> [HOW TO COMPLETE THIS TASK]: Starting with the first line, transcribe the material exactly through to the last.

> [RECORD EXTRACTS]:
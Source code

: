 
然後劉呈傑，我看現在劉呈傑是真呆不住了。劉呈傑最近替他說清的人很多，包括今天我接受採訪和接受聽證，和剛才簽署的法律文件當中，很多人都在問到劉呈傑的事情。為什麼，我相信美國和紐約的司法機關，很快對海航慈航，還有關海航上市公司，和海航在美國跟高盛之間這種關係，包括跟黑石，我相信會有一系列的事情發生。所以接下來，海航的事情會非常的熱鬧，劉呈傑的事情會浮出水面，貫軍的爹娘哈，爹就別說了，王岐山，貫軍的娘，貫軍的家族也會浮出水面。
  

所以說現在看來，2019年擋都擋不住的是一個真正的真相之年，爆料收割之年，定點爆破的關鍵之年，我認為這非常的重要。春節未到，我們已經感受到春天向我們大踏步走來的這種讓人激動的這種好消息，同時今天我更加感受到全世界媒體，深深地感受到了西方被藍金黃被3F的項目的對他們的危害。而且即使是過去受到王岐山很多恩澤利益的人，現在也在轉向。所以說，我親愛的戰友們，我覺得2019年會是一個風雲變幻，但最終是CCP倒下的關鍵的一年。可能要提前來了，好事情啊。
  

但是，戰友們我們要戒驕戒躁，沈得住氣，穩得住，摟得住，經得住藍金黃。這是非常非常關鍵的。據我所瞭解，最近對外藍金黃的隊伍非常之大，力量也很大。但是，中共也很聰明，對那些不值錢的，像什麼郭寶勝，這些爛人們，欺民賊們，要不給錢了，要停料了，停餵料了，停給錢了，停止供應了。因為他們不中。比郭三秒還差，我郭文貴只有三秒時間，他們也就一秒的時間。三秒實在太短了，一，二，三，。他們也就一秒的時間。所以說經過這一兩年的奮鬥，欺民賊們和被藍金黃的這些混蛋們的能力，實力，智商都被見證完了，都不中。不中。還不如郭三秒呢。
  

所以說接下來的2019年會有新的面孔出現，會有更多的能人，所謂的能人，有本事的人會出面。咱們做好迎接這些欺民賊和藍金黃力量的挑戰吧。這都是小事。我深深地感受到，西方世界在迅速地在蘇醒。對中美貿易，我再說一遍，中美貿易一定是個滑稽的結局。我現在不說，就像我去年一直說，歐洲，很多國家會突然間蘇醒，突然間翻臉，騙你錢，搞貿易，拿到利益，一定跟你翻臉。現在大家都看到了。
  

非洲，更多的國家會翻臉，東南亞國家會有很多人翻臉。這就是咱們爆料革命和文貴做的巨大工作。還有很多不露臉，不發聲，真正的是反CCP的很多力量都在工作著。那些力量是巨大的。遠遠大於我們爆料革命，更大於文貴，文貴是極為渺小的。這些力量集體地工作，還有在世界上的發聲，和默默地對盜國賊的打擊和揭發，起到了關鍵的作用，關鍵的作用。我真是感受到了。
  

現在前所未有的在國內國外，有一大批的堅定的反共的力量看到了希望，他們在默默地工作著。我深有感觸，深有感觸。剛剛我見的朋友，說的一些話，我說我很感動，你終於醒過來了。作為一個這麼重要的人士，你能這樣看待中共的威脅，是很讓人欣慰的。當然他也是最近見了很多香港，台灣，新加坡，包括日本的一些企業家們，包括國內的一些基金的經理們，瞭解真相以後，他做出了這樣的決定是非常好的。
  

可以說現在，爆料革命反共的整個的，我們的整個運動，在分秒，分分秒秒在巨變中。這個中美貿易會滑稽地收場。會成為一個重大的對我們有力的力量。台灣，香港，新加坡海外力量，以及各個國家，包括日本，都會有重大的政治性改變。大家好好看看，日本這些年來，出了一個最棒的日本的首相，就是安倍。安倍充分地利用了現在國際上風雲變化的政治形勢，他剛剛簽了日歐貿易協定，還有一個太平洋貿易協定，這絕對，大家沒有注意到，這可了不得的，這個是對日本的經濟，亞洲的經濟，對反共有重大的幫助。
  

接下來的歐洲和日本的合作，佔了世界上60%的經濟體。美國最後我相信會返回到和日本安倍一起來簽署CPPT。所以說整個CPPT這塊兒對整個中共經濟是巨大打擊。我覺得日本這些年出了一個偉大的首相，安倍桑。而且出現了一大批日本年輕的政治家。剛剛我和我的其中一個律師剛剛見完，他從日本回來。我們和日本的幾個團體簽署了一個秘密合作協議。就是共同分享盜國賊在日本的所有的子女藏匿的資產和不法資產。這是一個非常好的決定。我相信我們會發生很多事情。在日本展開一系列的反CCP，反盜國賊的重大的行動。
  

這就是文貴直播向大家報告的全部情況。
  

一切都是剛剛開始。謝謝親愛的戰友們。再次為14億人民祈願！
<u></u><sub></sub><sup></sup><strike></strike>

> [FINISHED TASK]:
Source code

: 
然後劉呈傑，我看現在劉呈傑是真呆不住了。劉呈傑最近替他說清的人很多，包括今天我接受採訪和接受聽證，和剛才簽署的法律文件當中，很多人都在問到劉呈傑的事情。為什麼，我相信美國和紐約的司法機關，很快對海航慈航，還有關海航上市公司，和海航在美國跟高盛之間這種關係，包括跟黑石，我相信會有一系列的事情發生。所以接下來，海航的事情會非常的熱鬧，劉呈傑的事情會浮出水面，貫軍的爹娘哈，爹就別說了，王岐山，貫軍的娘，貫軍的家族也會浮出水面。
  

所以說現在看來，2019年擋都擋不住的是一個真正的真相之年，爆料收割之年，定點爆破的關鍵之年，我認為這非常的重要。春節未到，我們已經感受到春天向我們大踏步走來的這種讓人激動的這種好消息，同時今天我更加感受到全世界媒體，深深地感受到了西方被藍金黃被3F的項目的對他們的危害。而且即使是過去受到王岐山很多恩澤利益的人，現在也在轉向。所以說，我親愛的戰友們，我覺得2019年會是一個風雲變幻，但最終是CCP倒下的關鍵的一年。可能要提前來了，好事情啊。
  

但是，戰友們我們要戒驕戒躁，沈得住氣，穩得住，摟得住，經得住藍金黃。這是非常非常關鍵的。據我所瞭解，最近對外藍金黃的隊伍非常之大，力量也很大。但是，中共也很聰明，對那些不值錢的，像什麼郭寶勝，這些爛人們，欺民賊們，要不給錢了，要停料了，停餵料了，停給錢了，停止供應了。因為他們不中。比郭三秒還差，我郭文貴只有三秒時間，他們也就一秒的時間。三秒實在太短了，一，二，三，。他們也就一秒的時間。所以說經過這一兩年的奮鬥，欺民賊們和被藍金黃的這些混蛋們的能力，實力，智商都被見證完了，都不中。不中。還不如郭三秒呢。
  

所以說接下來的2019年會有新的面孔出現，會有更多的能人，所謂的能人，有本事的人會出面。咱們做好迎接這些欺民賊和藍金黃力量的挑戰吧。這都是小事。我深深地感受到，西方世界在迅速地在蘇醒。對中美貿易，我再說一遍，中美貿易一定是個滑稽的結局。我現在不說，就像我去年一直說，歐洲，很多國家會突然間蘇醒，突然間翻臉，騙你錢，搞貿易，拿到利益，一定跟你翻臉。現在大家都看到了。
  

非洲，更多的國家會翻臉，東南亞國家會有很多人翻臉。這就是咱們爆料革命和文貴做的巨大工作。還有很多不露臉，不發聲，真正的是反CCP的很多力量都在工作著。那些力量是巨大的。遠遠大於我們爆料革命，更大於文貴，文貴是極為渺小的。這些力量集體地工作，還有在世界上的發聲，和默默地對盜國賊的打擊和揭發，起到了關鍵的作用，關鍵的作用。我真是感受到了。
  

現在前所未有的在國內國外，有一大批的堅定的反共的力量看到了希望，他們在默默地工作著。我深有感觸，深有感觸。剛剛我見的朋友，說的一些話，我說我很感動，你終於醒過來了。作為一個這麼重要的人士，你能這樣看待中共的威脅，是很讓人欣慰的。當然他也是最近見了很多香港，台灣，新加坡，包括日本的一些企業家們，包括國內的一些基金的經理們，瞭解真相以後，他做出了這樣的決定是非常好的。
  

可以說現在，爆料革命反共的整個的，我們的整個運動，在分秒，分分秒秒在巨變中。這個中美貿易會滑稽地收場。會成為一個重大的對我們有力的力量。台灣，香港，新加坡海外力量，以及各個國家，包括日本，都會有重大的政治性改變。大家好好看看，日本這些年來，出了一個最棒的日本的首相，就是安倍。安倍充分地利用了現在國際上風雲變化的政治形勢，他剛剛簽了日歐貿易協定，還有一個太平洋貿易協定，這絕對，大家沒有注意到，這可了不得的，這個是對日本的經濟，亞洲的經濟，對反共有重大的幫助。
  

接下來的歐洲和日本的合作，佔了世界上60%的經濟體。美國最後我相信會返回到和日本安倍一起來簽署CPPT。所以說整個CPPT這塊兒對整個中共經濟是巨大打擊。我覺得日本這些年出了一個偉大的首相，安倍桑。而且出現了一大批日本年輕的政治家。剛剛我和我的其中一個律師剛剛見完，他從日本回來。我們和日本的幾個團體簽署了一個秘密合作協議。就是共同分享盜國賊在日本的所有的子女藏匿的資產和不法資產。這是一個非常好的決定。我相信我們會發生很多事情。在日本展開一系列的反CCP，反盜國賊的重大的行動。
  

這就是文貴直播向大家報告的全部情況。
  

一切都是剛剛開始。謝謝親愛的戰友們。再次為14億人民祈願！
<u></u><sub></sub><sup></sup><strike></strike>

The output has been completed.